Figure 1. Spatial distribution of fluoride concentration in groundwater and deep (left) and shallow (right) soil in the southern section of the Qingshui River Plain.

The eastern, western, and southern parts of the study area are inclined plains, while the central part is a river valley plain, containing relatively abundant pore water within Quaternary loose rock formations. The aquifer lithology is mainly composed of gravel layers from the Pleistocene and Holocene alluvial and proluvial deposits, as well as alluvial sand and sandy gravel layers. Vertically, the aquifers can be roughly divided into unconfined water and confined water at a depth of approximately 100–120 m. Groundwater recharge mainly comes from vertical infiltration of surface water in the gullies of the mountain-front alluvial fans in the south and southwest, lateral runoff of fissure water from the bedrock in the mountainous areas, and infiltration of atmospheric precipitation. Groundwater flows from the recharge zones at the mountain front toward the inclined plains and river valley plain, from both the east and west sides toward the center, and from south to north, with the groundwater flow gradually slowing down. The Qingshui River receives recharge from both surface water and groundwater from the surrounding hilly areas and, in its northward flow, becomes a runoff and discharge channel for both groundwater and surface water, forming a groundwater runoff–discharge area. Strong evaporation causes phreatic evaporation to become an important discharge method, in addition to downstream runoff and extraction by mechanical wells. Due to the mixed exploitation of groundwater in the area and the close hydraulic connection between different aquifers, most of the confined water samples collected in this study are mixed water samples.

2.2. Sampling and Analysis

A total of 2081 topsoil samples (66 tested) were collected from the Guyuan area in the Qingshui River Basin, with a sampling depth of 0–20 cm; 537 deep soil samples (16 tested) were collected at depths of 1.2–2.0 m; 21 river, lake, and pond sediment samples were collected at depths of 0–20 cm; 79 outcrop bedrock samples of different lithologies and 82 groups of surface water samples were also collected. In July 2023 and May 2024, a total of 102 groups of groundwater samples and 36 groups of hydrogen and oxygen isotope samples were collected from the southern section of the Qingshui River Plain, with groundwater samples obtained from local motor-pumped and household wells.
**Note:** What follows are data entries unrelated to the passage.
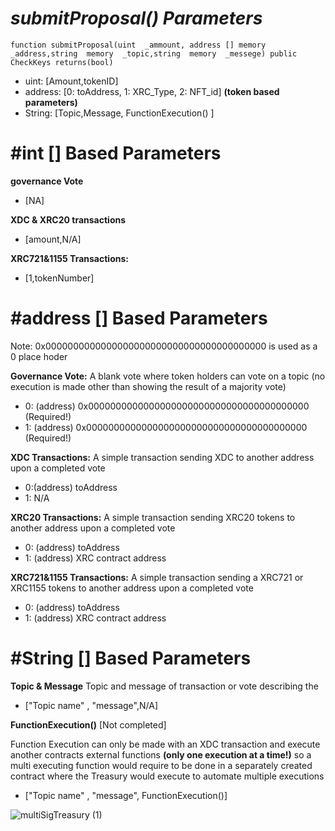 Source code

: # ***submitProposal()*** *Parameters*

    function submitProposal(uint  _ammount, address [] memory  _address,string  memory  _topic,string  memory  _messege) public CheckKeys returns(bool)

- uint: [Amount,tokenID] 
- address: [0: toAddress, 1: XRC_Type, 2: NFT_id] **(token based parameters)**
- String: [Topic,Message, FunctionExecution() ] 

# #int [] Based Parameters
**governance Vote**
- [NA]

**XDC & XRC20 transactions**
- [amount,N/A]

**XRC721&1155 Transactions:**
- [1,tokenNumber]

# #address [] Based Parameters
Note: 0x0000000000000000000000000000000000000000 is used as a 0 place hoder

**Governance Vote:**
A blank vote where token holders can vote on a topic (no execution is made other than showing the result of a majority vote)
- 0: (address) 0x0000000000000000000000000000000000000000 (Required!)
- 1: (address) 0x0000000000000000000000000000000000000000 (Required!)

**XDC Transactions:**
A simple transaction sending XDC to another address upon a completed vote
- 0:(address) toAddress 
- 1: N/A

**XRC20  Transactions:**
A simple transaction sending XRC20 tokens to another address upon a completed vote
- 0: (address) toAddress 
- 1: (address) XRC contract address 

**XRC721&1155 Transactions:**
A simple transaction sending a XRC721 or XRC1155  tokens to another address upon a completed vote
 - 0: (address) toAddress 
- 1: (address) XRC contract address
 
# #String [] Based Parameters
**Topic & Message** 
Topic and message of transaction or vote describing the 
- ["Topic name" , "message",N/A]

 **FunctionExecution()** [Not completed]
 
Function Execution can only be made with an XDC transaction and execute another contracts external functions **(only one execution at a time!)** 
so a multi executing function would require to be done in a separately created contract where the Treasury would execute to automate multiple executions
-  ["Topic name" , "message", FunctionExecution()]

![multiSigTreasury (1)](https://user-images.githubusercontent.com/16103963/175453972-a67d397f-2dcf-4099-8d43-dafad21ab17b.png)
The collected soil samples were prepared according to relevant specifications and sent to the Laboratory of the Geophysical Prospecting Institute of China Metallurgical Geology Bureau for testing. All samples were tested solely for fluoride content. The testing method was the ion-selective electrode method (Metrohm 6.0502.150, Shanghai Wanjie Technology Co., Ltd., Shanghai, China), with a detection limit of 100 μg/g. Water samples were stored in sealed polyethylene plastic bottles and sent to the laboratory for analysis. The main testing items included pH, total hardness, total dissolved solids (TDSs), F⁻, Cl⁻, NO₃⁻, SO₄²⁻, HCO₃⁻, Na⁺, Ca²⁺, Mg²⁺, K⁺, δD, and δ¹⁸O. The testing methods were as follows: pH was measured using a glass electrode method; TDS by gravimetric method; fluoride ion by an ion-selective electrode method; Cl⁻, NO₃⁻, and SO₄²⁻ by ion chromatography; HCO₃⁻ by a titration method; Na⁺, K⁺, Ca²⁺, and Mg²⁺ by flame atomic absorption spectrometry. Isotope samples were tested using a Picano mass spectrometer (Beijing Pulitai Technology Instrument Co., Ltd., Beijing, China), with δD and δ¹⁸O precisely measured to 0.1‰ and 0.025‰, respectively, and the results are expressed in the VSMOW standard [23].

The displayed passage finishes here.